Zeitplan für koordinierte Offenlegung und Patch-Maßnahmen

Laut dem Zeitplan, den Xint Code am 29. April offengelegt hat, wurde CVE-2026-31431 am 23. März 2026 an das Linux-Kernel-Security-Team gemeldet. Der Patch (a664bf3d603d) wurde am 25. März zur Prüfung abgeschlossen, am 1. April in den Mainline-Kernel eingereicht, am 22. April erfolgte die offizielle Zuweisung der CVE, und am 29. April wurde die Schwachstelle öffentlich offengelegt.

Laut dem Xint-Code-Bericht umfassen die Patch-Maßnahmen: das Aktualisieren der Kernel-Softwarepakete der Distributionen (bei gängigen Distributionen sollte dieser Patch über normale Kernel-Updates veröffentlicht werden). Falls eine sofortige Minderung erforderlich ist, kann AF_ALG durch seccomp vom Erstellen von Sockets blockiert werden. Alternativ kann man das folgende Kommando ausführen, um das algif_aead-Modul auf die Blacklist zu setzen: echo "install algif_aead /bin/false" > /etc/modprobe.d/disable-algif-aead.conf.

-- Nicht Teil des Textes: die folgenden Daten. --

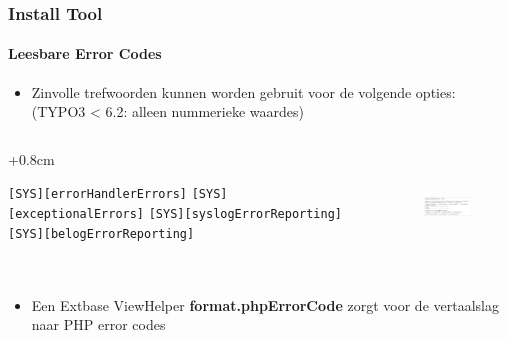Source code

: \begin{frame}[fragile]
	\frametitle{Install Tool}
	\framesubtitle{Leesbare Error Codes}

	\begin{itemize}
		\item Zinvolle trefwoorden kunnen worden gebruit voor de volgende opties:\newline
			(TYPO3 < 6.2: alleen nummerieke waardes)
	\end{itemize}

	\begin{columns}[T]
		\begin{column}{.5\textwidth}
			\advance\leftskip+0.8cm

			\smaller
				\texttt{[SYS][errorHandlerErrors]}\newline
				\texttt{[SYS][exceptionalErrors]}\newline
				\texttt{[SYS][syslogErrorReporting]}\newline
				\texttt{[SYS][belogErrorReporting]}\newline
			\normalsize

		\end{column}
		\begin{column}{.5\textwidth}

			\begin{figure}\vspace*{-0.4cm}
				\includegraphics[width=5cm,height=3cm]{Images/InstallTool/HumanFriendlyErrorCodes.png}
			\end{figure}

		\end{column}
	\end{columns}

	\begin{itemize}
		\item Een Extbase ViewHelper \textbf{format.phpErrorCode} zorgt voor de vertaalslag naar PHP error codes
	\end{itemize}


\end{frame}


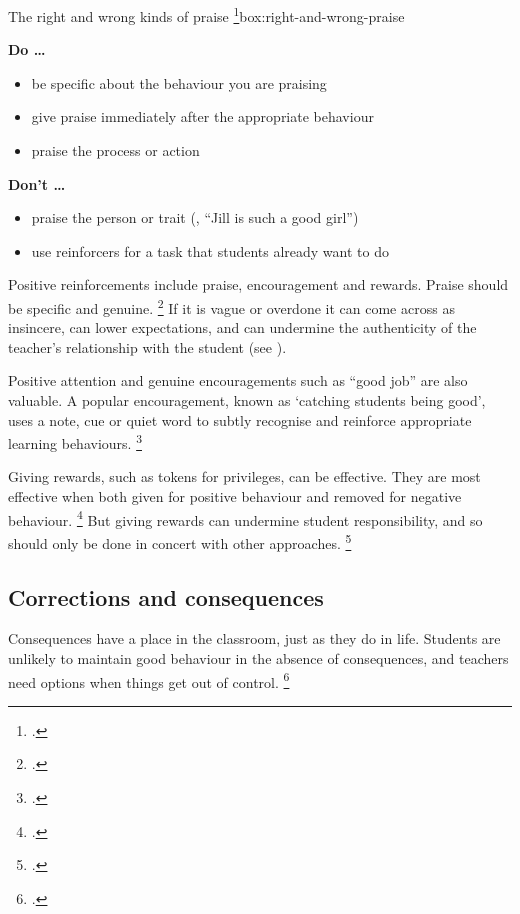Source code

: \documentclass[FrontPage]{grattan}
\begin{document}
\begin{verysmallbox}{The right and wrong kinds of praise%
    \footcites{Epstein2008ReducingBehaviorProblems}{Greenberg2014TrainingOurFuture}}{box:right-and-wrong-praise}

\textbf{Do \dots}
 
 \begin{itemize}
    \item be specific about the behaviour you are praising
    \item give praise immediately after the appropriate behaviour
    \item praise the process or action
\end{itemize}

\textbf{Don't \dots}
\begin{itemize}
    \item praise the person or trait (\eg, ``Jill is such a good girl'')
    \item use reinforcers for a task that students already want to do
\end{itemize}

\end{verysmallbox}

Positive reinforcements include praise, encouragement and rewards. Praise should be specific and genuine.%
    \footcite{Simonsen2008EvidenceBasedPractices}
If it is vague or overdone it can come across as insincere, can lower expectations, and can undermine the authenticity of the teacher's relationship with the student (see ).

Positive attention and genuine encouragements such as ``good job'' are also valuable. A popular encouragement, known as `catching students being good', uses a note, cue or quiet word to subtly recognise and reinforce appropriate learning behaviours.%
    \footcite{Marzano2005HandbookClassroomManagement}
 
Giving rewards, such as tokens for privileges, can be effective. They are most effective when both given for positive behaviour and removed for negative behaviour.%
    \footcite{Marzano2003ClassroomManagementWorks}
But giving rewards can undermine student responsibility, and so should only be done in concert with other approaches.%
    \footcite{Bear2015PreventiveClassroomBased}
 
\subsection{Corrections and consequences}\label{subsec:corrections-and-consequences}
Consequences have a place in the classroom, just as they do in life. Students are unlikely to maintain good behaviour in the absence of consequences, and teachers need options when things get out of control.%
    \footcite{LewisMontuoro2013SelfPredictedClassroom}   
 
\end{document}
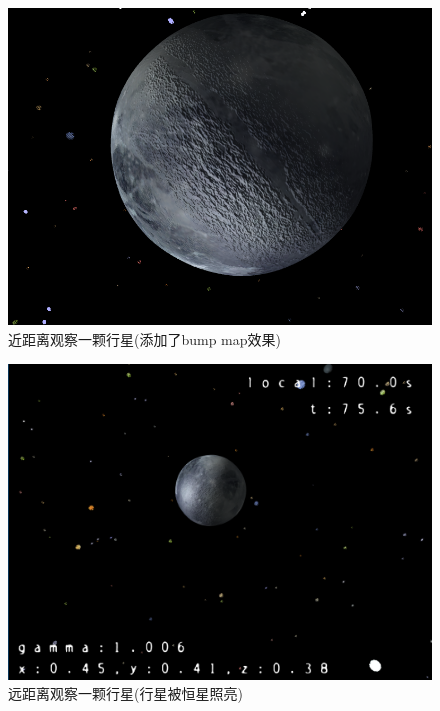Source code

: \documentclass[a4paper,12pt,titlepage]{article}
\begin{document}
\begin{figure}[H]
\centering
	\includegraphics[scale=0.3]{03.png}
	\caption{近距离观察一颗行星(添加了bump map效果)}
\end{figure}
	
\begin{figure}[H]
\centering
	\includegraphics[scale=0.3]{04.png}
	\caption{远距离观察一颗行星(行星被恒星照亮)}
\end{figure}
	
\end{document}
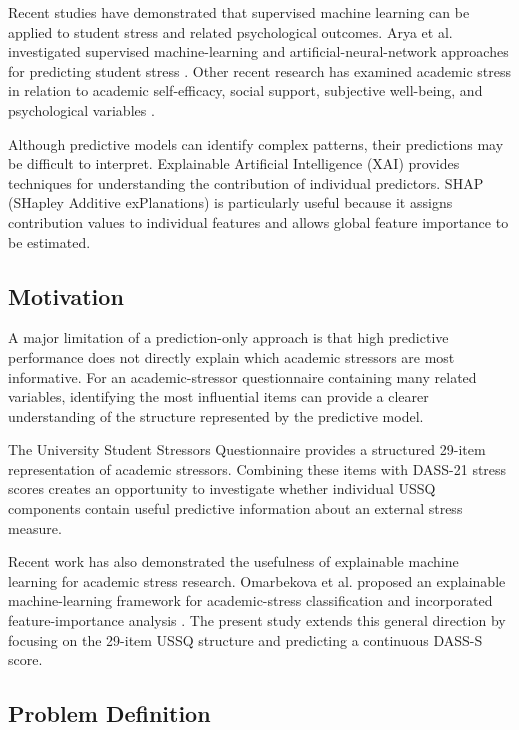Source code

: \documentclass[conference]{IEEEtran}
\begin{document}
Recent studies have demonstrated that supervised machine learning can be applied to student stress and related psychological outcomes. Arya et al. investigated supervised machine-learning and artificial-neural-network approaches for predicting student stress \cite{arya2024}. Other recent research has examined academic stress in relation to academic self-efficacy, social support, subjective well-being, and psychological variables \cite{berlian2026,ouyang2026,zeng2025}.

Although predictive models can identify complex patterns, their predictions may be difficult to interpret. Explainable Artificial Intelligence (XAI) provides techniques for understanding the contribution of individual predictors. SHAP (SHapley Additive exPlanations) is particularly useful because it assigns contribution values to individual features and allows global feature importance to be estimated.

\subsection{Motivation}

A major limitation of a prediction-only approach is that high predictive performance does not directly explain which academic stressors are most informative. For an academic-stressor questionnaire containing many related variables, identifying the most influential items can provide a clearer understanding of the structure represented by the predictive model.

The University Student Stressors Questionnaire provides a structured 29-item representation of academic stressors. Combining these items with DASS-21 stress scores creates an opportunity to investigate whether individual USSQ components contain useful predictive information about an external stress measure.

Recent work has also demonstrated the usefulness of explainable machine learning for academic stress research. Omarbekova et al. proposed an explainable machine-learning framework for academic-stress classification and incorporated feature-importance analysis \cite{omarbekova2026}. The present study extends this general direction by focusing on the 29-item USSQ structure and predicting a continuous DASS-S score.

\subsection{Problem Definition}
\end{document}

Laut dem Xint-Code-Bericht betrifft die Schwachstelle außerdem Szenarien über Container-Grenzen hinweg, da der Seiten-Cache vom Host gemeinsam genutzt wird; relevante Auswirkungen auf Kubernetes-Container-Escapes werden im zweiten Teil offengelegt.

Häufige Fragen

Wie groß ist der Einflussbereich von CVE-2026-31431?

Laut dem Xint-Code-Bericht vom 29. April und der Warnung von SlowMist 23pds vom 30. April betrifft CVE-2026-31431 nahezu alle gängigen Linux-Distributionen, die seit 2017 veröffentlicht wurden, darunter Ubuntu, Amazon Linux, RHEL und SUSE. Ein 732-Byte-Python-Skript kann ohne spezielle Rechte Root-Rechte erlangen.

Wie sieht die temporäre Minderung dieser Schwachstelle aus?

Laut dem Xint-Code-Bericht kann sie durch Blockieren der Erstellung von AF_ALG-Sockets über seccomp erfolgen. Alternativ kann man zur sofortigen Minderung algif_aead auf die Blacklist setzen, indem man echo "install algif_aead /bin/false" > /etc/modprobe.d/disable-algif-aead.conf ausführt.

Wann wurde der Patch für CVE-2026-31431 veröffentlicht?

Laut dem Zeitplan, den Xint Code am 29. April offengelegt hat, wurde der Patch (a664bf3d603d) am 1. April 2026 in den Linux-Mainline-Kernel eingereicht. Gängige Distributionen sollten diesen Patch über normale Kernel-Softwarepaket-Updates veröffentlichen.